Collect all lines containing the word "context" from the data.

Saved entries:
########

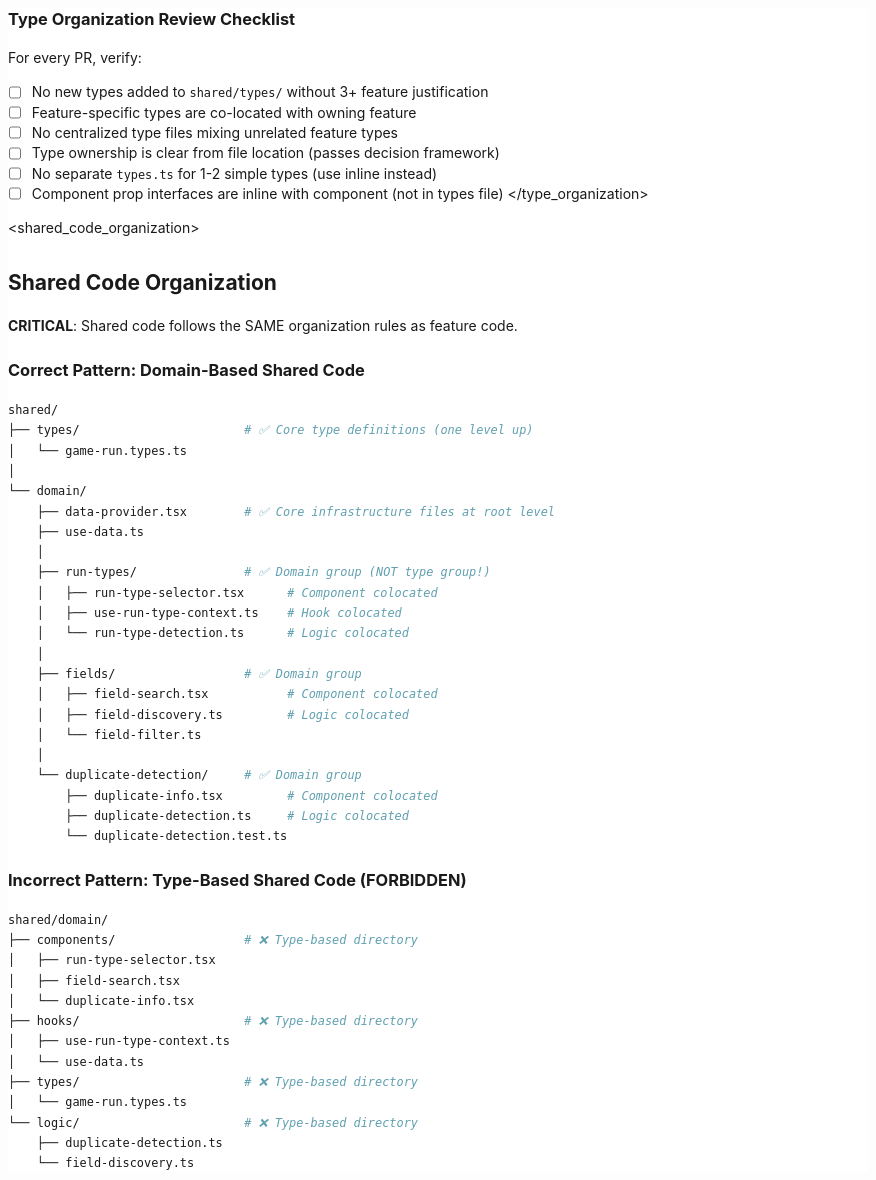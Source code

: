 ### Type Organization Review Checklist

For every PR, verify:
- [ ] No new types added to `shared/types/` without 3+ feature justification
- [ ] Feature-specific types are co-located with owning feature
- [ ] No centralized type files mixing unrelated feature types
- [ ] Type ownership is clear from file location (passes decision framework)
- [ ] No separate `types.ts` for 1-2 simple types (use inline instead)
- [ ] Component prop interfaces are inline with component (not in types file)
</type_organization>

<shared_code_organization>
## Shared Code Organization

**CRITICAL**: Shared code follows the SAME organization rules as feature code.

### Correct Pattern: Domain-Based Shared Code

```bash
shared/
├── types/                       # ✅ Core type definitions (one level up)
│   └── game-run.types.ts
│
└── domain/
    ├── data-provider.tsx        # ✅ Core infrastructure files at root level
    ├── use-data.ts
    │
    ├── run-types/               # ✅ Domain group (NOT type group!)
    │   ├── run-type-selector.tsx      # Component colocated
    │   ├── use-run-type-context.ts    # Hook colocated
    │   └── run-type-detection.ts      # Logic colocated
    │
    ├── fields/                  # ✅ Domain group
    │   ├── field-search.tsx           # Component colocated
    │   ├── field-discovery.ts         # Logic colocated
    │   └── field-filter.ts
    │
    └── duplicate-detection/     # ✅ Domain group
        ├── duplicate-info.tsx         # Component colocated
        ├── duplicate-detection.ts     # Logic colocated
        └── duplicate-detection.test.ts
```

### Incorrect Pattern: Type-Based Shared Code (FORBIDDEN)

```bash
shared/domain/
├── components/                  # ❌ Type-based directory
│   ├── run-type-selector.tsx
│   ├── field-search.tsx
│   └── duplicate-info.tsx
├── hooks/                       # ❌ Type-based directory
│   ├── use-run-type-context.ts
│   └── use-data.ts
├── types/                       # ❌ Type-based directory
│   └── game-run.types.ts
└── logic/                       # ❌ Type-based directory
    ├── duplicate-detection.ts
    └── field-discovery.ts
```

########

[WRITTEN RESPONSE]
    │   ├── use-run-type-context.ts    # Hook colocated
│   ├── use-run-type-context.ts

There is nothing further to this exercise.